-- Work request --
Go through the lines below one by one and count those holding the string "will". Give the count alone.

Pictures paired with source code
Start of Block

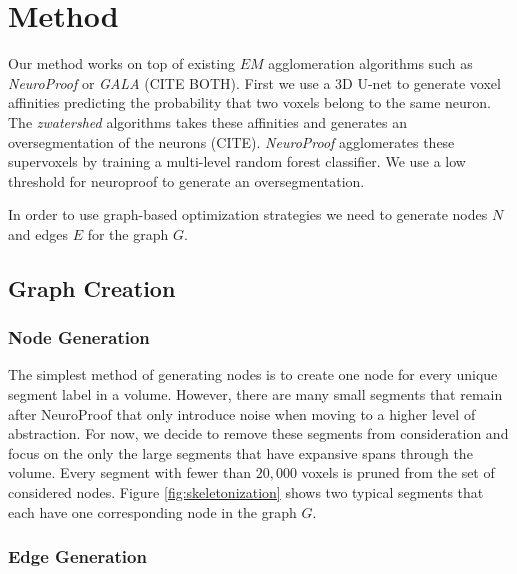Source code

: \section{Method}

Our method works on top of existing $EM$ agglomeration algorithms such as \textit{NeuroProof} or \textit{GALA} (CITE BOTH). First we use a 3D U-net to generate voxel affinities predicting the probability that two voxels belong to the same neuron. The \textit{zwatershed} algorithms takes these affinities and generates an oversegmentation of the neurons (CITE). \textit{NeuroProof} agglomerates these supervoxels by training a multi-level random forest classifier. We use a low threshold for neuroproof to generate an oversegmentation. 

In order to use graph-based optimization strategies we need to generate nodes $N$ and edges $E$ for the graph $G$. 

\subsection{Graph Creation}

\subsubsection{Node Generation}

The simplest method of generating nodes is to create one node for every unique segment label in a volume. However, there are many small segments that remain after NeuroProof that only introduce noise when moving to a higher level of abstraction. For now, we decide to remove these segments from consideration and focus on the only the large segments that have expansive spans through the volume. Every segment with fewer than $20,000$ voxels is pruned from the set of considered nodes. Figure \ref{fig:skeletonization} shows two typical segments that each have one corresponding node in the graph $G$. 

\subsubsection{Edge Generation}

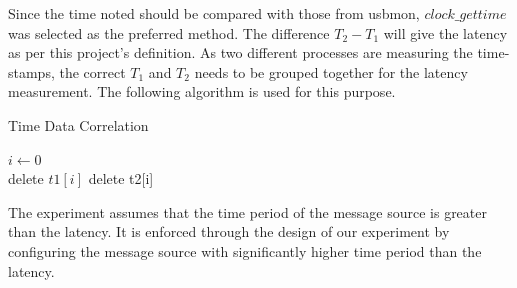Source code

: Since the time noted should be compared with those from usbmon, $clock\_{gettime}$ was selected as the preferred method. 
The difference $T_2 - T_1$ will give the latency as per this project's definition.
As two different processes are measuring the time-stamps, the correct $T_1$ and $T_2$ needs to be grouped together for the latency measurement. 
The following algorithm is used for this purpose.

\begin{algorithm}[!h]
\caption{Time Data Correlation}
\begin{algorithmic}
\State $i \gets 0$
 \\
\hspace{1.35cm} delete $t1[i]$
delete t2[i]
\EndIf
\EndFor
\end{algorithmic}
\end{algorithm}
The experiment assumes that the time period of the message source is greater than the latency.
It is enforced through the design of our experiment by configuring the message source with significantly higher time period than the latency.\\

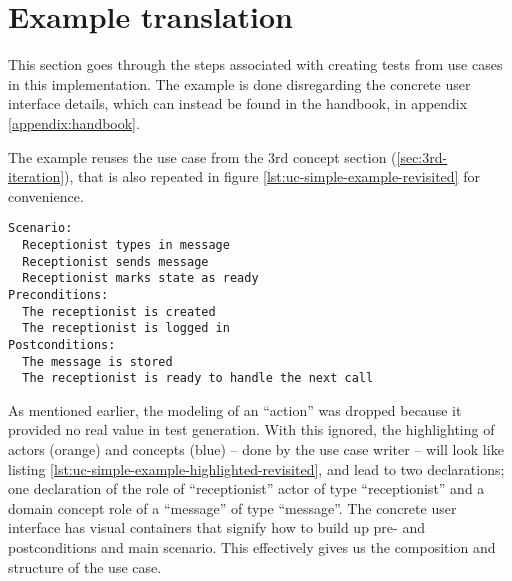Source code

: \section{Example translation}
This section goes through the steps associated with creating tests from use cases in this implementation. The example is done disregarding the concrete user interface details, which can instead be found in the handbook, in appendix \ref{appendix:handbook}.\medskip

\noindent The example reuses the use case from the 3rd concept section (\ref{sec:3rd-iteration}), that is also repeated in figure \ref{lst:uc-simple-example-revisited} for convenience.

\begin{lstlisting}[frame=single,style=usecase, caption=Use case example revisited, label=lst:uc-simple-example-revisited]
Scenario:
  Receptionist types in message
  Receptionist sends message
  Receptionist marks state as ready 
Preconditions:
  The receptionist is created
  The receptionist is logged in
Postconditions:
  The message is stored
  The receptionist is ready to handle the next call
\end{lstlisting}
As mentioned earlier, the modeling of an ``action'' was dropped because it provided no real value in test generation. With this ignored, the highlighting of actors (orange) and concepts (blue) -- done by the use case writer -- will look like listing \ref{lst:uc-simple-example-highlighted-revisited}, and lead to two declarations; one declaration of the role of ``receptionist'' actor of type ``receptionist'' and a domain concept role of a ``message'' of type ``message''. The concrete user interface has visual containers that signify how to build up pre- and postconditions and main scenario. This effectively gives us the composition and structure of the use case.

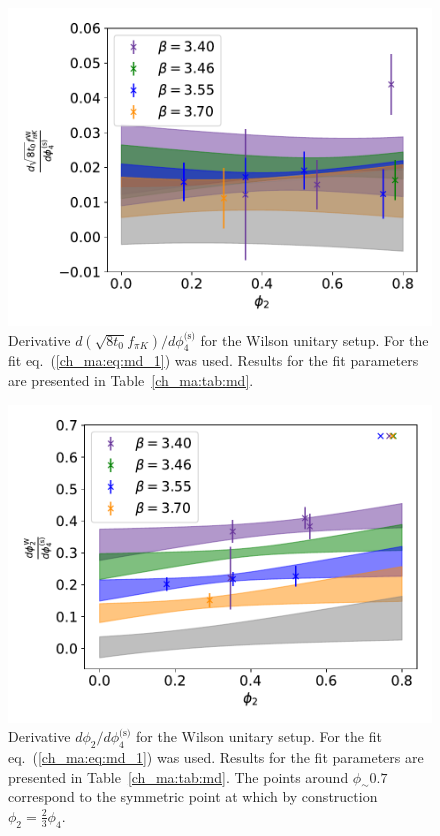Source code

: \begin{figure}
    \centering
    \includegraphics[width=1.\textwidth]{./cap4/figs/der_t0fpik.pdf}
    \caption{Derivative $d\left(\sqrt{8t_0}f_{\pi K}\right)/d\phi_4^{\textrm{(s)}}$ for the Wilson unitary setup. For the fit eq.~(\ref{ch_ma:eq:md_1}) was used. Results for the fit parameters are presented in Table~\ref{ch_ma:tab:md}.}
    \label{ch_ma:fig:dfpik_w}
\end{figure}

\begin{figure}
    \centering
    \includegraphics[width=1.\textwidth]{./cap4/figs/der_phi2.pdf}
    \caption{Derivative $d\phi_2/d\phi_4^{\textrm{(s)}}$ for the Wilson unitary setup. For the fit eq.~(\ref{ch_ma:eq:md_1}) was used. Results for the fit parameters are presented in Table~\ref{ch_ma:tab:md}. The points around $\phi_\sim0.7$ correspond to the symmetric point at which by construction $\phi_2=\frac{2}{3}\phi_4$.}
    \label{ch_ma:fig:dphi2_w}
\end{figure}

End of Block

-- Result --
2